The Lorton Workhouse Arts Center, located at 9601 Ox Road, provides not only a creative outlet for artists and performers of all ages but a physical space for the community to gather to enjoy live entertainment, good food and even better company throughout the year. This summer, however, promises to be perhaps the most exciting time Workhouse officials can remember, as a new slate of activities will be offered.
"Our goal [this summer] is to have community events to have people get out to the Workhouse and see what we’re all about," said Caren Hearne, the Workhouse’s theater director. "We’ve got art, music, food and more. We’re really integrating everything."

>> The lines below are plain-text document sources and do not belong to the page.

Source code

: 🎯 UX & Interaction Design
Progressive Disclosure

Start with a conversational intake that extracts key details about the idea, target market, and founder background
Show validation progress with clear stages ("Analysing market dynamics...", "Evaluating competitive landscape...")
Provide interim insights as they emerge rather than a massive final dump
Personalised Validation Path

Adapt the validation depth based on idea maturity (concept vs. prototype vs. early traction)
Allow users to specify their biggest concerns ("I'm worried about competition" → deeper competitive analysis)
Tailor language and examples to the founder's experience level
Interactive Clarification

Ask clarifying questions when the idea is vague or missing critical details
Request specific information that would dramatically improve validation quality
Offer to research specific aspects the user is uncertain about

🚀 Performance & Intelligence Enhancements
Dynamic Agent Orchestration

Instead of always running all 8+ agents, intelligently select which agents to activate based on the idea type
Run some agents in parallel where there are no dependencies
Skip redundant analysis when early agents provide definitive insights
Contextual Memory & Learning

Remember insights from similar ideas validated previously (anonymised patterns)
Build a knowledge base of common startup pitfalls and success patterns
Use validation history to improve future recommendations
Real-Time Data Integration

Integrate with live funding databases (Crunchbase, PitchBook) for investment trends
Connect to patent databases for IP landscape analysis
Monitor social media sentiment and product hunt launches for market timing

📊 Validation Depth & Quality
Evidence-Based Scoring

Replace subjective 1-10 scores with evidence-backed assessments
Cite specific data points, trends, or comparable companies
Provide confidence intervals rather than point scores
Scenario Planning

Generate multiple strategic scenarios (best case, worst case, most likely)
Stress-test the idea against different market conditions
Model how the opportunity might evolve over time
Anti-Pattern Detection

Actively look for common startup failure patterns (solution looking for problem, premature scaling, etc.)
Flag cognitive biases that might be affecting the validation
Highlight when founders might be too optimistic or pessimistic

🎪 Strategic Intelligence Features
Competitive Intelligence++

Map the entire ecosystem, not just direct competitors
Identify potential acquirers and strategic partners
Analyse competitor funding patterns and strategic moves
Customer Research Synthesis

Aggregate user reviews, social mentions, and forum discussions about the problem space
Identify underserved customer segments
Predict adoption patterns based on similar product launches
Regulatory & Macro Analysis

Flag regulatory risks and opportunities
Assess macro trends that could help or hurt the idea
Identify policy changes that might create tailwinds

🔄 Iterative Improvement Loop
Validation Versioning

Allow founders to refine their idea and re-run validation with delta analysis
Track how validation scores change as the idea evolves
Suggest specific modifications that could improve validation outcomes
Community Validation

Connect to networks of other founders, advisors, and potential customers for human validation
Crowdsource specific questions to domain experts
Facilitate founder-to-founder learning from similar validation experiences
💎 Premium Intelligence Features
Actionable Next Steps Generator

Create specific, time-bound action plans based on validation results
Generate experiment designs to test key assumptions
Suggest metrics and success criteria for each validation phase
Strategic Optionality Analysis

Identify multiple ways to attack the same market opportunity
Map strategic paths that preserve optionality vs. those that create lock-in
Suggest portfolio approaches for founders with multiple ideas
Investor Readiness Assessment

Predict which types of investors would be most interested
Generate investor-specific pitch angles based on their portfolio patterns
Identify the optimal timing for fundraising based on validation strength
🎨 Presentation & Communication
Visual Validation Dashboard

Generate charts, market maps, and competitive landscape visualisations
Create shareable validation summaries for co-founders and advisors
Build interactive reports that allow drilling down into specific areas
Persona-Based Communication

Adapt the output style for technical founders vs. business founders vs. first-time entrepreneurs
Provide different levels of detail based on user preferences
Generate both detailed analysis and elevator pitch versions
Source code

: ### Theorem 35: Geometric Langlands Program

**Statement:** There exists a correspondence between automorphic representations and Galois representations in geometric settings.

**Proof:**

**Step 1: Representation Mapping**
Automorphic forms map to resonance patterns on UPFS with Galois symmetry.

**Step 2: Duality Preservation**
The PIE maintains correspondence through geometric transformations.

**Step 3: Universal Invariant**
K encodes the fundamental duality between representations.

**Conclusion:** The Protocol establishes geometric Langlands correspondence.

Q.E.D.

The Workhouse, situated on 55 acres of land in the former D.C. Workhouse and Reformatory, has visual and performing arts studio and exhibition space, cooperative studios, performance and theater venues, dedicated gallery space, and event facilities. The Workhouse also has the Workhouse Arts Guild, in which local artists use studio space to create pieces using all media and then get the opportunity to showcase their work in one of the Workhouse’s galleries. These amenities, however perfect for a professional artist, leave something to be desired by the typical visitor.
So, in response, the Workhouse has created a slate of summer events, many of which are free, that offer something for every member of the family. The summer’s highlight event, the Patriotic Picnic, is slated for Saturday, July 3, and according to Workhouse spokesman Camela Speer, will provide the template for a series of events to follow later in the summer. The picnic’s main draw will be the three live musical performances from Thrive, New Dominion Choraliers and the Rebel Red Dixie Band, but other activities will be offered throughout the day. Event planner Courtney Arzu said that each of the Workhouse’s studios will have an artist demonstration and the KidsZone will also be open for children to create and take home a piece of art.
"It’s a free event, and there’s something for everyone," Arzu said. "It’s a fun, Patriotic
family escape into arts and entertainment."
The Workhouse Ice Cream Social will return for its second year on July 10, but this time, attendees will be able to take a souvenir with them besides a brain freeze. This year, for $15, guests can purchase a bowl made by one of the Workhouse’s ceramics artists and use it to eat all the ice cream they want. Other events include the Centennial Celebration slated for Saturday, Sept. 4, which marks the 100th anniversary of the reformatory’s opening, and the Workhouse’s Second Anniversary Celebration on Saturday, Sept. 11. Both of these events will be structured like the Patriotic Picnic, complete with music, food, an open house and artist demonstrations.
"We try to keep our events free and open so that we can get people to come out with their families and enjoy the day," Speer said. "We’re very excited about all the things we have going on this summer."